PHOTO: Director Richard Linklater and actors Patricia Arquette, Ellar Coltrane, Lorelei Linklater and Ethan Hawke attend a screening of IFC Films' "Boyhood" at ArcLight Hollywood on June 16, 2014 in Hollywood, California.
Director Richard Linklater and actors Patricia Arquette, Ellar Coltrane, Lorelei Linklater and Ethan Hawke attend a screening of IFC Films' "Boyhood" at ArcLight Hollywood on June 16, 2014 in Hollywood, California.

Hawke spoke to ABC News about his latest film, "Good Kill," which is out in theaters today and is darker than the soulful actor’s usual roles. In the film, he plays Major Thomas Egan, a former military pilot, now flying drones and bombing targets hailed as potential threats. The line gets blurred and the movie – which also features Bruce Greenwood, January Jones, Jake Abel and Zoë Kravitz – explores Egan’s life at home as his drinking spirals out of control.

"It's a difficult movie to talk about because the subject matter is so tough," he said. "The relationship between cinema and war has been pretty tight throughout the years. It's a really useful way for us average citizens to learn about what's happening."

Warfare tactics have changed dramatically during Hawke’s career. The first Gulf War happened when he was in his early 20s. Today, Predator drones are employed.

"This is an interesting thing soldiers are being asked to do, this remote combat," he added. "These guys live in Vegas and they are making mortal decisions on an impoverished world half the globe away. Then they can go home and play video games. You read it, it feels like science fiction, yet it's a period piece. The movie is set in 2010."

The movie addresses "interesting moral decisions," but tactics that also save lives, Hawke said. He added that perpetual warfare could be a byproduct of drones.

"If you have boots on the ground and you win hearts and minds, you can win a war with people," he said. "Whether or not you can win a war with drones, remains to be seen."

Technology fascinates Hawke. He said after screening the movie at the Tribeca Film Festival, there was a Q&A and no one was freely watching the panel – they were filming it with their phones.

"It was a sea of phones I was looking at, not the people," he said. "There this whole detachment happening and I don't know what it means."

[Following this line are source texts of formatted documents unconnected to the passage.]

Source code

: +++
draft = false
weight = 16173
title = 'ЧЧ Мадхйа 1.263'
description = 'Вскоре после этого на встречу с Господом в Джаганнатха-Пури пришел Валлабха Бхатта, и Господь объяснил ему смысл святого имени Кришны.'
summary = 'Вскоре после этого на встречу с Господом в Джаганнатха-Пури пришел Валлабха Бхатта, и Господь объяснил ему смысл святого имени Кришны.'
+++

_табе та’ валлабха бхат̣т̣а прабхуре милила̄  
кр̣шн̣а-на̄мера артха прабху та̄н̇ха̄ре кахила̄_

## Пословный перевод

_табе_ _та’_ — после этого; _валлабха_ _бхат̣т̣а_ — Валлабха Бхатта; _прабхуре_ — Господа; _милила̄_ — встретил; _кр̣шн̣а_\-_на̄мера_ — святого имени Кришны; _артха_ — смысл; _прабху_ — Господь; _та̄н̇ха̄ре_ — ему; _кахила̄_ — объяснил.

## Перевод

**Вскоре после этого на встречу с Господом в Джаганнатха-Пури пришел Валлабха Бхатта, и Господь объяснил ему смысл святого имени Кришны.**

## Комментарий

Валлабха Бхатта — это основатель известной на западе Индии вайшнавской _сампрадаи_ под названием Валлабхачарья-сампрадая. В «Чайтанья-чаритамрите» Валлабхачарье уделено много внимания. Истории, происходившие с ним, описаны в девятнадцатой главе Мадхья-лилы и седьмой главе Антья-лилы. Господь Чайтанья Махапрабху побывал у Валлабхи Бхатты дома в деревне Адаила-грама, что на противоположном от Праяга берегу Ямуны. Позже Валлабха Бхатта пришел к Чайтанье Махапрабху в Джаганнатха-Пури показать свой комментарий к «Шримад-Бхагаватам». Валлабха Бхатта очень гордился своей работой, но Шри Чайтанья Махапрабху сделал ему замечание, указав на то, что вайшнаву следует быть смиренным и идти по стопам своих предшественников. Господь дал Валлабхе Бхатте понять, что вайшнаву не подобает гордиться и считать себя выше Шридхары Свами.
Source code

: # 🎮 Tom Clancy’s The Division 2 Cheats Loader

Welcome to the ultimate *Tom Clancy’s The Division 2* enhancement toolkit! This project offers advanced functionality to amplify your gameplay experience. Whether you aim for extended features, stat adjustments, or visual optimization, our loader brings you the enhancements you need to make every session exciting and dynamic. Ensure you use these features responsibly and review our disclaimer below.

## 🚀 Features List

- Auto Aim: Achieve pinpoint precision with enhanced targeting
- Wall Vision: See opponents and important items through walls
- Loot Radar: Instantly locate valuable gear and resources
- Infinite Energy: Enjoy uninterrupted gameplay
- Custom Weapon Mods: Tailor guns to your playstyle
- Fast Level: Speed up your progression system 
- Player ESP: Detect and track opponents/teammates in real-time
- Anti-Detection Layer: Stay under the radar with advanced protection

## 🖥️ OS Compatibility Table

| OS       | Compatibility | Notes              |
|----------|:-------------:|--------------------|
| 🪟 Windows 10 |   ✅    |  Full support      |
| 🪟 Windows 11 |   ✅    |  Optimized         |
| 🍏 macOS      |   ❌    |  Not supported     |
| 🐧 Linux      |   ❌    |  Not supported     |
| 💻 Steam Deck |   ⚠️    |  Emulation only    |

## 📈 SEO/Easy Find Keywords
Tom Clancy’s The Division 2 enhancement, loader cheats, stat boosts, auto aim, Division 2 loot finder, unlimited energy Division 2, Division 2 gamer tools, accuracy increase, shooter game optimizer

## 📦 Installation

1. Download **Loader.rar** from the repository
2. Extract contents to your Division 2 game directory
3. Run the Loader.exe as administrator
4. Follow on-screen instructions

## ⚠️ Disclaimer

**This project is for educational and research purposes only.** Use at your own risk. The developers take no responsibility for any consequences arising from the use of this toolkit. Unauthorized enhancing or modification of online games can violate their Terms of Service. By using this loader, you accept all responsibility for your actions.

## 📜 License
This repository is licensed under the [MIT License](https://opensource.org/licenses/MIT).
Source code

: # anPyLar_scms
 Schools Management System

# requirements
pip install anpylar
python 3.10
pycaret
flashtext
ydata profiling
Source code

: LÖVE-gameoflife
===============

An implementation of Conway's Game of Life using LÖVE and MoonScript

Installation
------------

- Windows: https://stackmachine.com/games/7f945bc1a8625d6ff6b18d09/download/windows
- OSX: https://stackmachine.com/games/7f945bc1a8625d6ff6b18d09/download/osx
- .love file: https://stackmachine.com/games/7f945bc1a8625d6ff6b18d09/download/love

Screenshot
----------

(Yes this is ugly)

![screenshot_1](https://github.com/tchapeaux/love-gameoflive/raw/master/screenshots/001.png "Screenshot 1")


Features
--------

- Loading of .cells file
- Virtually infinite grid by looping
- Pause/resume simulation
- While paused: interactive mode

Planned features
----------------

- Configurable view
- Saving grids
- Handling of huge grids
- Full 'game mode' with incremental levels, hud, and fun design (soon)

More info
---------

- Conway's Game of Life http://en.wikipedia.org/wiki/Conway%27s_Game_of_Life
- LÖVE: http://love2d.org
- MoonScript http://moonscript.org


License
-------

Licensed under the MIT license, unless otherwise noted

As for how getting into the role affected the actor's life, he admits that he has to compartmentalize with this and other projects.

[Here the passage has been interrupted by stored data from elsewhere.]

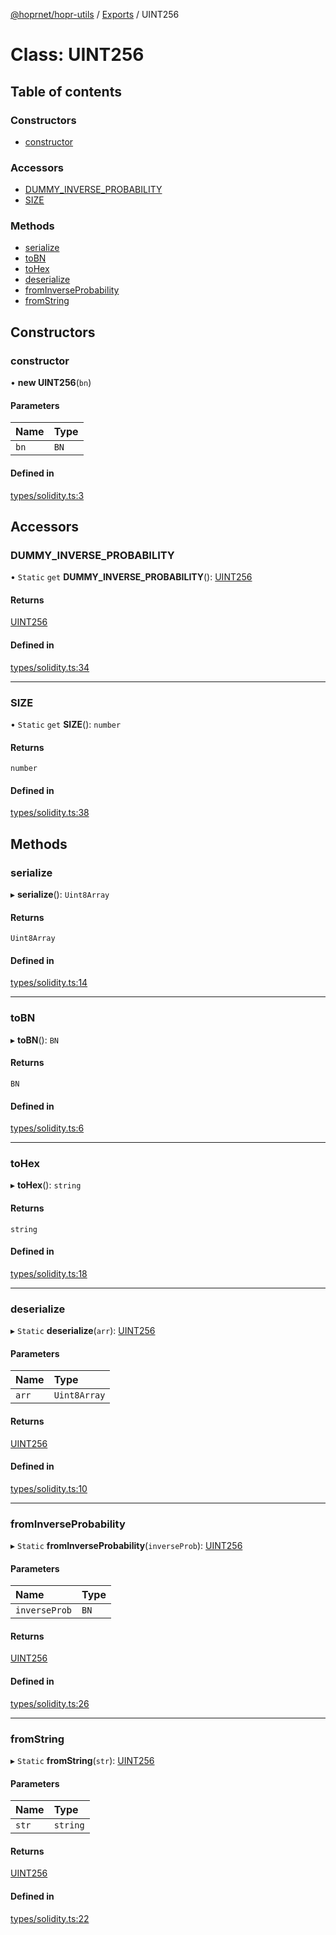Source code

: [@hoprnet/hopr-utils](../README.md) / [Exports](../modules.md) / UINT256

# Class: UINT256

## Table of contents

### Constructors

- [constructor](uint256.md#constructor)

### Accessors

- [DUMMY\_INVERSE\_PROBABILITY](uint256.md#dummy_inverse_probability)
- [SIZE](uint256.md#size)

### Methods

- [serialize](uint256.md#serialize)
- [toBN](uint256.md#tobn)
- [toHex](uint256.md#tohex)
- [deserialize](uint256.md#deserialize)
- [fromInverseProbability](uint256.md#frominverseprobability)
- [fromString](uint256.md#fromstring)

## Constructors

### constructor

• **new UINT256**(`bn`)

#### Parameters

| Name | Type |
| :------ | :------ |
| `bn` | `BN` |

#### Defined in

[types/solidity.ts:3](https://github.com/hoprnet/hoprnet/blob/master/packages/utils/src/types/solidity.ts#L3)

## Accessors

### DUMMY\_INVERSE\_PROBABILITY

• `Static` `get` **DUMMY_INVERSE_PROBABILITY**(): [UINT256](uint256.md)

#### Returns

[UINT256](uint256.md)

#### Defined in

[types/solidity.ts:34](https://github.com/hoprnet/hoprnet/blob/master/packages/utils/src/types/solidity.ts#L34)

___

### SIZE

• `Static` `get` **SIZE**(): `number`

#### Returns

`number`

#### Defined in

[types/solidity.ts:38](https://github.com/hoprnet/hoprnet/blob/master/packages/utils/src/types/solidity.ts#L38)

## Methods

### serialize

▸ **serialize**(): `Uint8Array`

#### Returns

`Uint8Array`

#### Defined in

[types/solidity.ts:14](https://github.com/hoprnet/hoprnet/blob/master/packages/utils/src/types/solidity.ts#L14)

___

### toBN

▸ **toBN**(): `BN`

#### Returns

`BN`

#### Defined in

[types/solidity.ts:6](https://github.com/hoprnet/hoprnet/blob/master/packages/utils/src/types/solidity.ts#L6)

___

### toHex

▸ **toHex**(): `string`

#### Returns

`string`

#### Defined in

[types/solidity.ts:18](https://github.com/hoprnet/hoprnet/blob/master/packages/utils/src/types/solidity.ts#L18)

___

### deserialize

▸ `Static` **deserialize**(`arr`): [UINT256](uint256.md)

#### Parameters

| Name | Type |
| :------ | :------ |
| `arr` | `Uint8Array` |

#### Returns

[UINT256](uint256.md)

#### Defined in

[types/solidity.ts:10](https://github.com/hoprnet/hoprnet/blob/master/packages/utils/src/types/solidity.ts#L10)

___

### fromInverseProbability

▸ `Static` **fromInverseProbability**(`inverseProb`): [UINT256](uint256.md)

#### Parameters

| Name | Type |
| :------ | :------ |
| `inverseProb` | `BN` |

#### Returns

[UINT256](uint256.md)

#### Defined in

[types/solidity.ts:26](https://github.com/hoprnet/hoprnet/blob/master/packages/utils/src/types/solidity.ts#L26)

___

### fromString

▸ `Static` **fromString**(`str`): [UINT256](uint256.md)

#### Parameters

| Name | Type |
| :------ | :------ |
| `str` | `string` |

#### Returns

[UINT256](uint256.md)

#### Defined in

[types/solidity.ts:22](https://github.com/hoprnet/hoprnet/blob/master/packages/utils/src/types/solidity.ts#L22)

"It's very strange to play 'Macbeth' four hours a night, where you are a savage, murdering lunatic, then pick your kids up from school and try to go to a parent-teacher conference," he said. "You do start to feel schizophrenic. That's just the life of an actor."

Hawke's character in “Good Kill” drinks vodka "like it's water" due to the mental effects of modern-day warfare. The role presented a departure from his usual roles.

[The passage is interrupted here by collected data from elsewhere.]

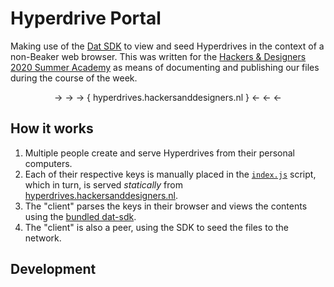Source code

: # Hyperdrive Portal

Making use of the [Dat SDK](https://github.com/datproject/sdk) to view and seed Hyperdrives in the context of a non-Beaker web browser. This was written for the [Hackers & Designers 2020 Summer Academy](https://hackersanddesigners.nl/s/Summer_Academy_2020) as means of documenting and publishing our files during the course of the week.

<center> → → → { hyperdrives.hackersanddesigners.nl } ← ← ← </center>

## How it works

1. Multiple people create and serve Hyperdrives from their personal computers. 
2. Each of their respective keys is manually placed in the [`index.js`](./index.js) script, which in turn, is served _statically_ from [hyperdrives.hackersanddesigners.nl](https://hyperdrives.hackersanddesigners.nl).
3. The "client" parses the keys in their browser and views the contents using the [bundled dat-sdk](./dat-sdk-bundle.js).
4. The "client" is also a peer, using the SDK to seed the files to the network.

## Development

"I've never been asked to play a part where I talked less," he said. "I think I have 15 lines in the whole movie."

This is the third movie Hawke has done with director Andrew Niccol, following “Gattaca” and “Lord of War.” Hawke is impressed with Niccol's ability to tackle profound subject matter.

"The arms trading in 'Lord of War,' was really interesting to me, because every time you see 14-year-old kids in the Congo waging revolution, you realize, somebody sold those guys those guns," he said. "And they are probably American and we really can't pass these gun control laws, because it has to do with people making a lot of money off the third world killing themselves. It's really complicated. That's what I love about his work. It's thought-provoking."